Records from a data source
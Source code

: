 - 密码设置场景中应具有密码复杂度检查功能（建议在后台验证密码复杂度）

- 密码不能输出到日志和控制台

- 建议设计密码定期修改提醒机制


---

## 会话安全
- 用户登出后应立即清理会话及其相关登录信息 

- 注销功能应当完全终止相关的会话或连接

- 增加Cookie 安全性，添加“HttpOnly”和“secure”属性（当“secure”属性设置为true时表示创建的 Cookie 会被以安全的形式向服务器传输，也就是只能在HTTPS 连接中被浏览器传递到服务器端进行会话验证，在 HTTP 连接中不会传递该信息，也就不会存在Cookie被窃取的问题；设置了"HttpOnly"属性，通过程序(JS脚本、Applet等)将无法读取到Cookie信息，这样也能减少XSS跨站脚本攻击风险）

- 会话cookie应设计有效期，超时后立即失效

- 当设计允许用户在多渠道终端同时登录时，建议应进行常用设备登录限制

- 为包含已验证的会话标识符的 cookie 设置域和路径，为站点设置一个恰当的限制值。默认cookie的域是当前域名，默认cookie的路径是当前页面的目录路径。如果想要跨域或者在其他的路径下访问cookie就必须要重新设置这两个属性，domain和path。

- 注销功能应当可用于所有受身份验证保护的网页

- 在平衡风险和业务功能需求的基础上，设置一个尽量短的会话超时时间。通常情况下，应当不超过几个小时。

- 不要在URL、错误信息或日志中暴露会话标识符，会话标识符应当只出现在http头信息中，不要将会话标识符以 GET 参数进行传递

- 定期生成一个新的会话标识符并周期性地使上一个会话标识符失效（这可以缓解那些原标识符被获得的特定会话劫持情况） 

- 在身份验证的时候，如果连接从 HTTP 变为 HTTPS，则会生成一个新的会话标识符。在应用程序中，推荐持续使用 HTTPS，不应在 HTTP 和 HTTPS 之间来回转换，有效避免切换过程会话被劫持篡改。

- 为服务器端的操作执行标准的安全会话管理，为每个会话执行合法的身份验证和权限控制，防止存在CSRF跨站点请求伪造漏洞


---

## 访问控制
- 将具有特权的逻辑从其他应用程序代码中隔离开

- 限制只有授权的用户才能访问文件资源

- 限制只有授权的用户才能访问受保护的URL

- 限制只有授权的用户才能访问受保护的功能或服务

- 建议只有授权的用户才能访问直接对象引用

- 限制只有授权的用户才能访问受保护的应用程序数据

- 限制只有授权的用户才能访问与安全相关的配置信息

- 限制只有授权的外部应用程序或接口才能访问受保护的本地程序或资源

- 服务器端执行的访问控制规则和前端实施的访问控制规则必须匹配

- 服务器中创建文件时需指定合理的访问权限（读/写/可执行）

• **Work to be completed**:
All that is needed is the exact run of lines above from the line containing "- 密码不能输出到日志和控制台" through the line containing "- 当设计允许用户在多渠道终端同时登录时，建议应进行常用设备登录限制", both of them included.

• **Written response**:
- 密码不能输出到日志和控制台

- 建议设计密码定期修改提醒机制


---

## 会话安全
- 用户登出后应立即清理会话及其相关登录信息 

- 注销功能应当完全终止相关的会话或连接

- 增加Cookie 安全性，添加“HttpOnly”和“secure”属性（当“secure”属性设置为true时表示创建的 Cookie 会被以安全的形式向服务器传输，也就是只能在HTTPS 连接中被浏览器传递到服务器端进行会话验证，在 HTTP 连接中不会传递该信息，也就不会存在Cookie被窃取的问题；设置了"HttpOnly"属性，通过程序(JS脚本、Applet等)将无法读取到Cookie信息，这样也能减少XSS跨站脚本攻击风险）

- 会话cookie应设计有效期，超时后立即失效

- 当设计允许用户在多渠道终端同时登录时，建议应进行常用设备登录限制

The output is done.